= Israel Narodiczky =

Israel Narodiczky (4 October 1874, Zhitomir-4 October 1942 London) was a prominent Yiddish bookseller, publisher and printer active in the East End of London in the first half of the twentieth century. He had a traditional Rabbinic education at the Volozhin Yeshiva, but also became a skilled typesetter before leaving Imperial Russia to settle in London in 1896. Here he established a family bookselling and printing business in Whitechapel, printing a range of Zionist, socialist and anarchist publications. He also used the imprint Narod Press. This brought him in to contact with a broad range of writers and political activists. After his death in 1942, both Narod Press and the printing business was run by one of his sons.

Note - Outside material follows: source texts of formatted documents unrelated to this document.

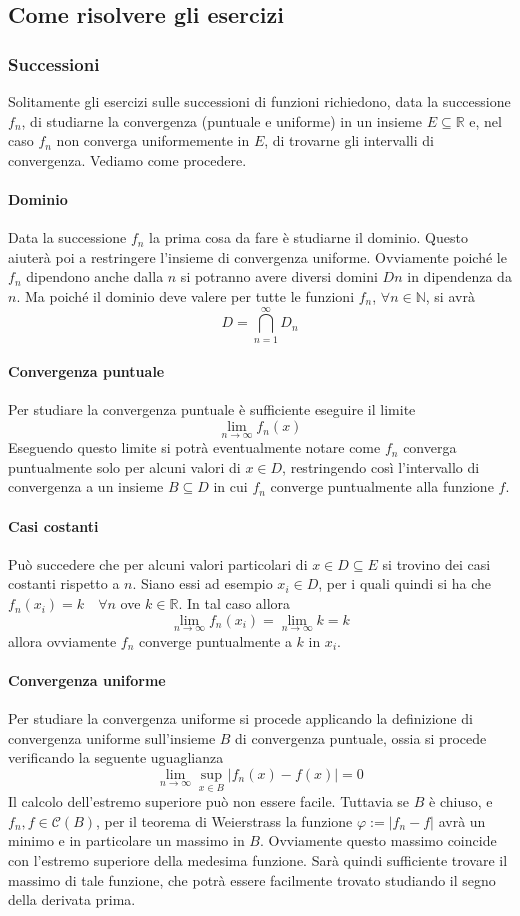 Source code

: \documentclass[a4paper,12pt]{article}
\newcommand{\cont}{\mathscr{C}}
\begin{document}
\subsection{Come risolvere gli esercizi}

\subsubsection{Successioni}
Solitamente gli esercizi sulle successioni di funzioni richiedono, data la successione ${f_n}$, di studiarne la convergenza (puntuale e uniforme) in un insieme $E\subseteq \mathbb{R}$ e, nel caso $f_n$ non converga uniformemente in $E$, di trovarne gli intervalli di convergenza. Vediamo come procedere.
\paragraph*{Dominio}
Data la successione ${f_n}$ la prima cosa da fare è studiarne il dominio. Questo aiuterà poi a restringere l'insieme di convergenza uniforme. Ovviamente poiché le $f_n$ dipendono anche dalla $n$ si potranno avere diversi domini $Dn$ in dipendenza da $n$. Ma poiché il dominio deve valere per tutte le funzioni $f_n$, $\forall n\in\mathbb{N}$, si avrà
$$D=\displaystyle\bigcap_{n=1}^{\infty} D_n$$
\paragraph*{Convergenza puntuale}
Per studiare la convergenza puntuale è sufficiente eseguire il limite
$$\lim_{n\to\infty} f_n(x)$$
Eseguendo questo limite si potrà eventualmente notare come ${f_n}$ converga puntualmente solo per alcuni valori di $x\in D$, restringendo così l'intervallo di convergenza a un insieme $B\subseteq D$ in cui $f_n$ converge puntualmente alla funzione $f$.
\paragraph*{Casi costanti}
Può succedere che per alcuni valori particolari di $x\in D\subseteq E$ si trovino dei casi costanti rispetto a $n$. Siano essi ad esempio $x_i \in D$, per i quali quindi si ha che $f_n(x_i)=k \quad \forall n$  ove $k\in \mathbb{R}$. In tal caso allora 
$$\lim_{n\to\infty} f_n(x_i)=\lim_{n\to\infty} k = k $$
allora ovviamente $f_n$ converge puntualmente a $k$ in $x_i$.
\paragraph*{Convergenza uniforme}
Per studiare la convergenza uniforme si procede applicando la definizione di convergenza uniforme sull'insieme $B$ di convergenza puntuale, ossia si procede verificando la seguente uguaglianza
$$\lim_{n\to\infty} \sup_{x\in B} |f_n(x)- f(x)|=0$$
Il calcolo dell'estremo superiore può non essere facile. Tuttavia se $B$ è chiuso, e $f_n, f \in\cont(B)$,   per il teorema di Weierstrass la funzione $\varphi:=|f_n-f|$ avrà un minimo e in particolare un massimo in $B$. Ovviamente questo massimo coincide con l'estremo superiore della medesima funzione. Sarà quindi sufficiente trovare il massimo di tale funzione, che potrà essere facilmente trovato studiando il segno della derivata prima.
\end{document}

==Early life in Imperial Russia==
Along with Vilnius located to the north in Lithuania, Zhitomir was created by the Imperial authorities as a centre for Jewish life to the south in Ukraine. by the mid nineteenth century it had become a major centre of Jewish printing in both Hebrew and Yiddish. Both Narodiczky and the poet Hayim Nahman Bialik attended the Volozhin Yeshiva in Vilnius from 1888 until his closure in 1891 following the implementation of imperial regulation. Around that time, Narodicsky sent a copy of Bialik's first poem, "El ha-Tzippor", to Yehoshua Hana Rawnitzki, editor of Pardes, where it was published in 1892.